** Exercise directions **
Where in the material does the word "pages" appear? Copy each line that has it.

** Records supplied **
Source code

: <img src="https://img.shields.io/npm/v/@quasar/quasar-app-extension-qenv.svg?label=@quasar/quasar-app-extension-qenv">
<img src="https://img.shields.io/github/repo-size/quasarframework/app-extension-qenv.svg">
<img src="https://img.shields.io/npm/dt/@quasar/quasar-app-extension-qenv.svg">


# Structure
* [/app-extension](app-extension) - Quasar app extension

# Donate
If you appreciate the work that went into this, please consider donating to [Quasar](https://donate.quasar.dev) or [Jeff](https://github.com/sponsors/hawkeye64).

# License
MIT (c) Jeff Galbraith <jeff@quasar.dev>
* * *
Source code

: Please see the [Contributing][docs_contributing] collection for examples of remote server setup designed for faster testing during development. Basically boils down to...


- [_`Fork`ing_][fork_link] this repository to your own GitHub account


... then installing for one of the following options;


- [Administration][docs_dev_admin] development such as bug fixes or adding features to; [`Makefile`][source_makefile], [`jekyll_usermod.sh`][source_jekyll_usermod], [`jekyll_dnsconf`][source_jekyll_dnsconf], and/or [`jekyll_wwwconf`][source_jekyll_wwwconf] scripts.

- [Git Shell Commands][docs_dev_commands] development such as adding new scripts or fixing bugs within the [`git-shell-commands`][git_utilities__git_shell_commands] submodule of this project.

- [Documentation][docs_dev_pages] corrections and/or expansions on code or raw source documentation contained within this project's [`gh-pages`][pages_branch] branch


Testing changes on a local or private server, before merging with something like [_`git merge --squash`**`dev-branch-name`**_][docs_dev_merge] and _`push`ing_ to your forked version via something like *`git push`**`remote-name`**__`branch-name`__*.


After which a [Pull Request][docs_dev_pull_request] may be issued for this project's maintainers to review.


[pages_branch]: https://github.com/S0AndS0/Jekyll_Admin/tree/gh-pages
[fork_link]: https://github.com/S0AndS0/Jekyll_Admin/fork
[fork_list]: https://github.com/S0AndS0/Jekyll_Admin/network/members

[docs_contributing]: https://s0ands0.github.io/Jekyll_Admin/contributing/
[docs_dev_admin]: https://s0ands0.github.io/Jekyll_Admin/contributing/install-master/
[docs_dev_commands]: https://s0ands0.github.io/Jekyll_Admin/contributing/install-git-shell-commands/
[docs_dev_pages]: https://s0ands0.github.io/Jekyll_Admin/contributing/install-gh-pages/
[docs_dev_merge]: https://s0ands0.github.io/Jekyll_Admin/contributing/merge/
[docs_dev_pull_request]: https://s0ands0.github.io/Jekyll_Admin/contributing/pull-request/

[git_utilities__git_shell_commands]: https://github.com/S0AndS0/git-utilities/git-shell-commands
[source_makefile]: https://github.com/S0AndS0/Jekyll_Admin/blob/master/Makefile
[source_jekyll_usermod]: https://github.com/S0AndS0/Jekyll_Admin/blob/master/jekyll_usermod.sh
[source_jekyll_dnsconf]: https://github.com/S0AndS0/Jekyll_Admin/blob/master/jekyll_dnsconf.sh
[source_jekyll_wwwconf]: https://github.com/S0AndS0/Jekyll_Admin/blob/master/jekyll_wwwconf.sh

** Solution **
- [Documentation][docs_dev_pages] corrections and/or expansions on code or raw source documentation contained within this project's [`gh-pages`][pages_branch] branch
[pages_branch]: https://github.com/S0AndS0/Jekyll_Admin/tree/gh-pages
[docs_dev_pages]: https://s0ands0.github.io/Jekyll_Admin/contributing/install-gh-pages/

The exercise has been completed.